With sufficient sample size, this sampling approach will typically result in a similar distribution of $Y$ (e.g., Sale_Price in the ames data) between your training and test sets, as illustrated below.

train %>%
  mutate(id = 'train') %>%
  bind_rows(test %>% mutate(id = 'test')) %>%
  ggplot(aes(Sale_Price, color = id)) +
  geom_density()

2.2.2 Stratified sampling

If we want to explicitly control the sampling so that our training and test sets have similar $Y$ distributions, we can use stratified sampling. This is more common with classification problems where the response variable may be severely imbalanced (e.g., 90% of observations with response “Yes” and 10% with response “No”). However, we can also apply stratified sampling to regression problems for data sets that have a small sample size and where the response variable deviates strongly from normality (i.e., positively skewed like Sale_Price). With a continuous response variable, stratified sampling will segment $Y$ into quantiles and randomly sample from each. Consequently, this will help ensure a balanced representation of the response distribution in both the training and test sets.

To perform stratified sampling we simply apply the strata argument in initial_split.

set.seed(123)
split_strat <- initial_split(attrition, prop = 0.7, strata = "Attrition")
train_strat <- training(split_strat)
test_strat  <- testing(split_strat)

The following illustrates that in our original employee attrition data we have an imbalanced response (No: 84%, Yes: 16%).
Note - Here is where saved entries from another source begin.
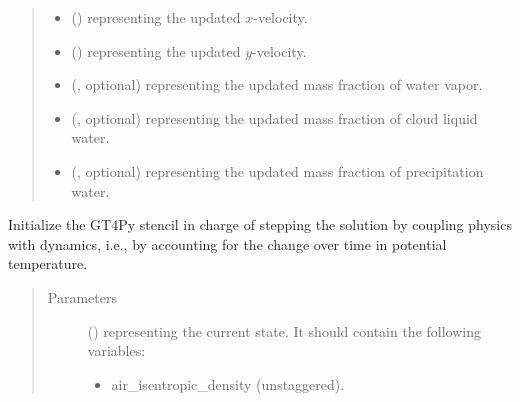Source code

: \documentclass[letterpaper,10pt,english]{sphinxmanual}
\begin{document}
\begin{fulllineitems}
\begin{fulllineitems}
\begin{quote}
\begin{description}
\begin{itemize}
\item {} 
 () \textendash{}  representing the updated \(x\)-velocity.

\item {} 
 () \textendash{}  representing the updated \(y\)-velocity.

\item {} 
 (, optional) \textendash{}  representing the updated mass fraction of water vapor.

\item {} 
 (, optional) \textendash{}  representing the updated mass fraction of cloud liquid water.

\item {} 
 (, optional) \textendash{}  representing the updated mass fraction of precipitation water.

\end{itemize}


\end{description}\end{quote}

\end{fulllineitems}


\begin{fulllineitems}
\label{\detokenize{api:tasmania.dycore.prognostic_isentropic_nonconservative.PrognosticIsentropicNonconservative._stencil_stepping_by_coupling_physics_with_dynamics_initialize}}
Initialize the GT4Py stencil in charge of stepping the solution by coupling physics with dynamics,
i.e., by accounting for the change over time in potential temperature.
\begin{quote}\begin{description}
\item[{Parameters}] \leavevmode
{} () \textendash{} 
{\hyperref[\detokenize{api:tasmania.storages.state_isentropic.StateIsentropic}]{}} representing the current state.
It should contain the following variables:
\begin{itemize}
\item {} 
air\_isentropic\_density (unstaggered).


\end{itemize}
\end{description}
\end{quote}
\end{fulllineitems}
\end{fulllineitems}
\end{document}
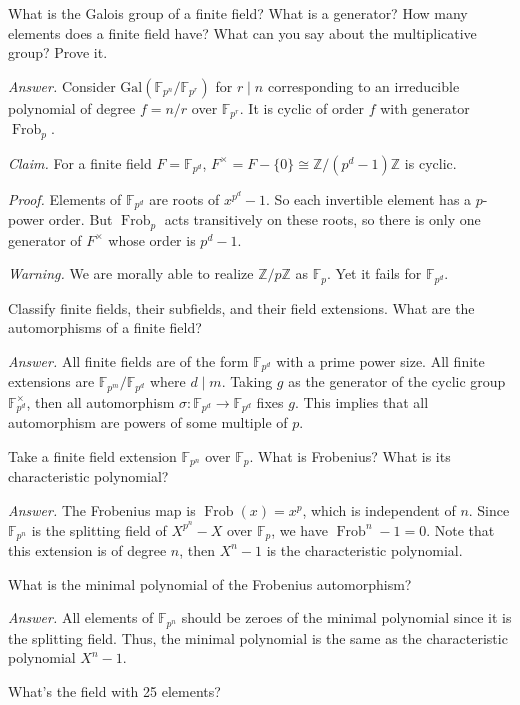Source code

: \documentclass{mathproblems}
\newcommand\F{\mathbb{F}}
\newcommand\Z{\mathbb{Z}}
\newcommand\Gal{\mathrm{Gal}}
\begin{document}
\begin{questions}
\miquestion
{\color{blue} What is the Galois group of a finite field? What is a generator? How many elements does a finite field have? What can you say about the multiplicative group? Prove it.}

\textit{Answer.}
Consider $\Gal(\F_{p^n}/\F_{p^r})$ for $r\mid n$ corresponding to an irreducible polynomial of degree $f=n/r$ over $\F_{p^r}$. It is cyclic of order $f$ with generator $\operatorname{Frob}_{p}$.

\textit{Claim.}
For a finite field $F=\F_{p^d}$, $F^\times=F-\{0\}\cong \Z/(p^d-1) \Z$ is cyclic.

\textit{Proof.}
Elements of $\F_{p^d}$ are roots of $x^{p^d}-1$. So each invertible element has a $p$-power order. But $\operatorname{Frob}_p$ acts transitively on these roots, so there is only one generator of $F^\times$ whose order is $p^d-1$.

{\color{red} \textit{Warning.} We are morally able to realize $\Z/p\Z$ as $\F_{p}$. Yet it fails for $\F_{p^d}$.}

\miquestion
{\color{blue} Classify finite fields, their subfields, and their field extensions. What are the automorphisms of a finite field?}

\textit{Answer.}
All finite fields are of the form $\F_{p^d}$ with a prime power size. All finite extensions are $\F_{p^m}/\F_{p^d}$ where $d\mid m$. Taking $g$ as the generator of the cyclic group $\F_{p^d}^\times$, then all automorphism $\sigma: \F_{p^d}\to \F_{p^d}$ fixes $g$. This implies that all automorphism are powers of some multiple of $p$.

\miquestion
{\color{blue} Take a finite field extension $\F_{p^{n}}$ over $\F_{p}$. What is Frobenius? What is its characteristic polynomial?}

\textit{Answer.}
The Frobenius map is $\operatorname{Frob}(x)=x^p$, which is independent of $n$. Since $\F_{p^n}$ is the splitting field of $X^{p^n}-X$ over $\F_p$, we have $\operatorname{Frob}^n-1=0$. Note that this extension is of degree $n$, then $X^n-1$ is the characteristic polynomial.

\miquestion
{\color{blue} What is the minimal polynomial of the Frobenius automorphism?}

\textit{Answer.}
All elements of $\F_{p^n}$ should be zeroes of the minimal polynomial since it is the splitting field. Thus, the minimal polynomial is the same as the characteristic polynomial $X^n-1$.

\miquestion
{\color{blue} What's the field with 25 elements?}


\end{questions}
\end{document}
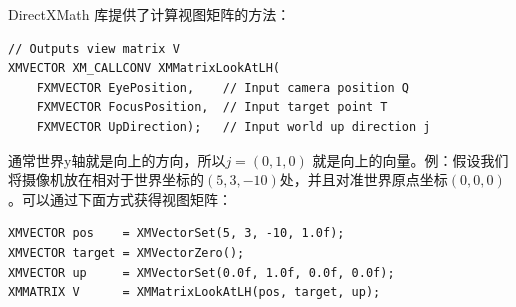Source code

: \documentclass[11pt,a4paper,oldfontcommands]{memoir}
\begin{document}
{\begin{flushleft}
DirectXMath 库提供了计算视图矩阵的方法：
\begin{lstlisting}
// Outputs view matrix V
XMVECTOR XM_CALLCONV XMMatrixLookAtLH(
    FXMVECTOR EyePosition,    // Input camera position Q
    FXMVECTOR FocusPosition,  // Input target point T
    FXMVECTOR UpDirection);   // Input world up direction j
\end{lstlisting}
通常世界y轴就是向上的方向，所以$j=(0,1,0)$ 就是向上的向量。例：假设我们将摄像机放在相对于世界坐标的$(5,3,-10)$处，并且对准世界原点坐标$(0,0,0)$。可以通过下面方式获得视图矩阵：\\
\begin{lstlisting}
XMVECTOR pos    = XMVectorSet(5, 3, -10, 1.0f);
XMVECTOR target = XMVectorZero();
XMVECTOR up     = XMVectorSet(0.0f, 1.0f, 0.0f, 0.0f);
XMMATRIX V      = XMMatrixLookAtLH(pos, target, up);
\end{lstlisting}
\end{flushleft}
}
\end{document}
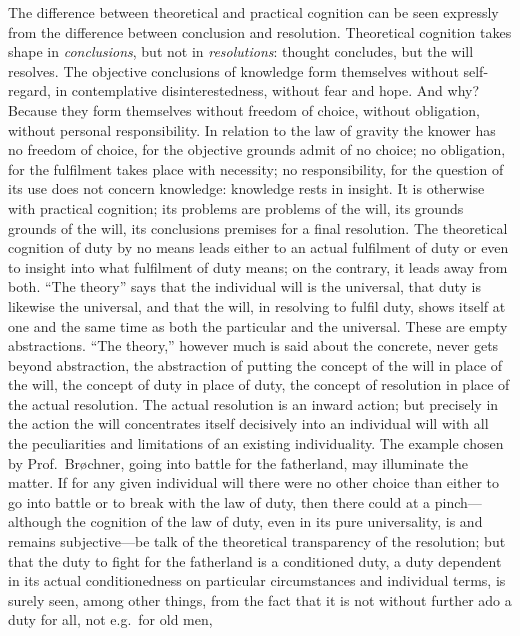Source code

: \documentclass[12pt]{book}
\newcommand{\opage}[1]{\marginnote{\footnotesize\textit{[#1]}}}
\begin{document}
The difference between theoretical and practical cognition can be seen
expressly from the difference between conclusion and resolution.
Theoretical cognition takes shape in \emph{conclusions}, but not in
\emph{resolutions}: thought concludes, but the will resolves. The objective
conclusions of knowledge form themselves without self-regard, in
contemplative disinterestedness, without fear and hope. And why? Because
they form themselves without freedom of choice, without obligation,
without personal responsibility. In relation to the law of gravity the
knower has no freedom of choice, for the objective grounds admit of no
choice; no obligation, for
\opage{34}\setcounter{footnote}{0}%
the fulfilment takes place with necessity; no responsibility, for the
question of its use does not concern knowledge: knowledge rests in
insight. It is otherwise with practical cognition; its problems are
problems of the will, its grounds grounds of the will, its conclusions
premises for a final resolution. The theoretical cognition of duty by no
means leads either to an actual fulfilment of duty or even to insight into
what fulfilment of duty means; on the contrary, it leads away from both.
``The theory'' says that the individual will is the universal, that duty
is likewise the universal, and that the will, in resolving to fulfil
duty, shows itself at one and the same time as both the particular and the
universal. These are empty abstractions. ``The theory,'' however much is
said about the concrete, never gets beyond abstraction, the abstraction of
putting the concept of the will in place of the will, the concept of duty
in place of duty, the concept of resolution in place of the actual
resolution. The actual resolution is an inward action; but precisely in
the action the will concentrates itself decisively into an individual will
with all the peculiarities and limitations of an existing individuality.
The example chosen by Prof.~Brøchner, going into battle for the
fatherland, may illuminate the matter. If for any given individual will
there were no other choice than either to go into battle or to break with
the law of duty, then there could at a pinch---although the cognition of
the law of duty, even in its pure universality, is and remains
subjective---be talk of the theoretical transparency of the resolution;
but that the duty to fight for the fatherland is a conditioned duty, a
duty dependent in its actual conditionedness on particular circumstances
and individual terms, is surely seen, among other things, from the fact
that it is not without further ado a duty for all, not e.g.\ for old men,
\end{document}
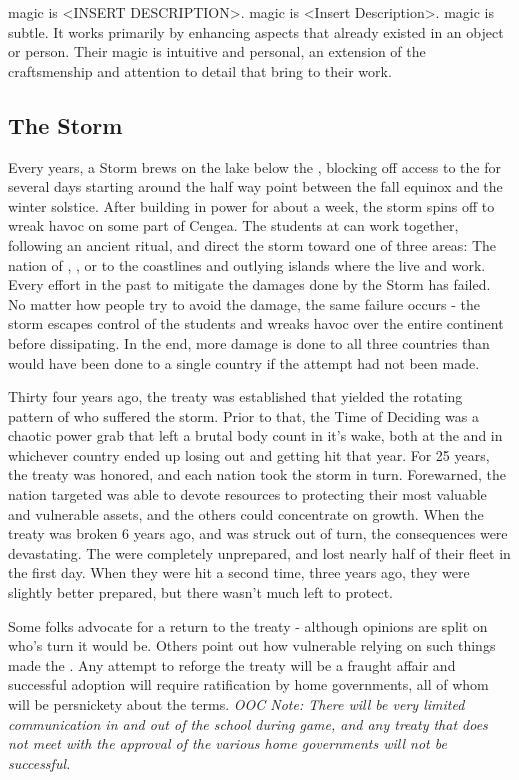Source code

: \documentclass[blue]{GL2020}
\begin{document}
\pFarm{} magic is <INSERT DESCRIPTION>. \pTech{} magic is <Insert Description>. \pShip{} magic is subtle.  It works primarily by enhancing aspects that already existed in an object or person. Their magic is intuitive and personal, an extension of the craftsmenship and attention to detail that \pShippies{} bring to their work.

\subsection*{The Storm}
Every \pCycle{} years, a Storm brews on the lake below the \pSc{}, blocking off access to the \pSc{} for several days starting around the half way point between the fall equinox and the winter solstice. After building in power for about a week, the storm spins off to wreak havoc on some part of Cengea. The students at \pSchool{} can work together, following an ancient ritual, and direct the storm toward one of three areas: The nation of \pFarm{}, \pTech{}, or to the coastlines and outlying islands where the \pShippies{} live and work. Every effort in the past to mitigate the damages done by the Storm has failed. No matter how people try to avoid the damage, the same failure occurs - the storm escapes control of the students and wreaks havoc over the entire continent before dissipating. In the end, more damage is done to all three countries than would have been done to a single country if the attempt had not been made. 

Thirty four years ago, the treaty was established that yielded the rotating pattern of who suffered the storm. Prior to that, the Time of Deciding was a chaotic power grab that left a brutal body count in it's wake, both at the \pSchool{} and in whichever country ended up losing out and getting hit that year. For 25 years, the treaty was honored, and each nation took the storm in turn. Forewarned, the nation targeted was able to devote resources to protecting their most valuable and vulnerable assets, and the others could concentrate on growth. When the treaty was broken 6 years ago, and \pShip{} was struck out of turn, the consequences were devastating. The \pShippies{} were completely unprepared, and lost nearly half of their fleet in the first day. When they were hit a second time, three years ago, they were slightly better prepared, but there wasn't much left to protect.

Some folks advocate for a return to the treaty - although opinions are split on who's turn it would be. Others point out how vulnerable relying on such things made the \pShip{}. Any attempt to reforge the treaty will be a fraught affair and successful adoption will require ratification by home governments, all of whom will be persnickety about the terms. \emph{OOC Note: There will be very limited communication in and out of the school during game, and any treaty that does not meet with the approval of the various home governments will not be successful.}
\end{document}
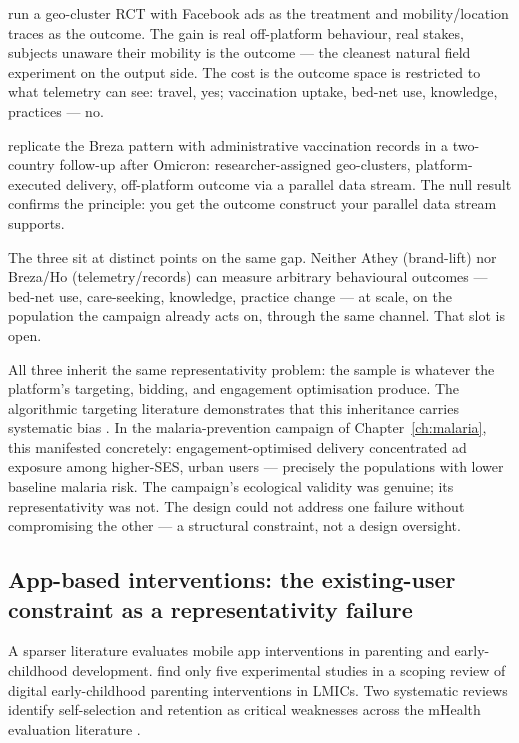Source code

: \citet{Breza2021} run a geo-cluster RCT with Facebook ads as the treatment and mobility/location traces as the outcome. The gain is real off-platform behaviour, real stakes, subjects unaware their mobility is the outcome --- the cleanest natural field experiment on the output side. The cost is the outcome space is restricted to what telemetry can see: travel, yes; vaccination uptake, bed-net use, knowledge, practices --- no.

\citet{Ho2023} replicate the Breza pattern with administrative vaccination records in a two-country follow-up after Omicron: researcher-assigned geo-clusters, platform-executed delivery, off-platform outcome via a parallel data stream. The null result confirms the principle: you get the outcome construct your parallel data stream supports.

The three sit at distinct points on the same gap. Neither Athey (brand-lift) nor Breza/Ho (telemetry/records) can measure arbitrary behavioural outcomes --- bed-net use, care-seeking, knowledge, practice change --- at scale, on the population the campaign already acts on, through the same channel. That slot is open.

All three inherit the same representativity problem: the sample is whatever the platform's targeting, bidding, and engagement optimisation produce. The algorithmic targeting literature demonstrates that this inheritance carries systematic bias \citep{Ali2019,Boegershausen2025,Koenecke2023}. In the malaria-prevention campaign of Chapter~\ref{ch:malaria}, this manifested concretely: engagement-optimised delivery concentrated ad exposure among higher-SES, urban users --- precisely the populations with lower baseline malaria risk. The campaign's ecological validity was genuine; its representativity was not. The design could not address one failure without compromising the other --- a structural constraint, not a design oversight.

\subsection{App-based interventions: the existing-user constraint as a representativity failure}
\label{sec:intro:apps}

A sparser literature evaluates mobile app interventions in parenting and early-childhood development. \citet{Jaggi2025} find only five experimental studies in a scoping review of digital early-childhood parenting interventions in LMICs. Two systematic reviews identify self-selection and retention as critical weaknesses across the mHealth evaluation literature \citep{Sapanel2023,Bremer2023}.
By enforcing stratified sampling, both our training and testing sets have approximately equal response distributions.

# original response distribution
table(attrition$Attrition) %>% prop.table()
## 
##       Yes        No 
## 0.1612245 0.8387755

# response distribution for training data
table(train_strat$Attrition) %>% prop.table()
## 
##       Yes        No 
## 0.1605058 0.8394942

# response distribution for test data
table(test_strat$Attrition) %>% prop.table()
## 
##       Yes        No 
## 0.1628959 0.8371041

There is very little downside to using stratified sampling so when trying to decide if you should use random sampling versus stratified sampling, error on the side of safety with stratified sampling.

2.2.3 Class imbalances

Imbalanced data can have a significant impact on model predictions and performance (Kuhn and Johnson 2013). Most often this involves classification problems where one class has a very small proportion of observations (e.g., defaults - 5% versus nondefaults - 95%). Several sampling methods have been developed to help remedy class imbalance and most of them can be categorized as either up-sampling or down-sampling.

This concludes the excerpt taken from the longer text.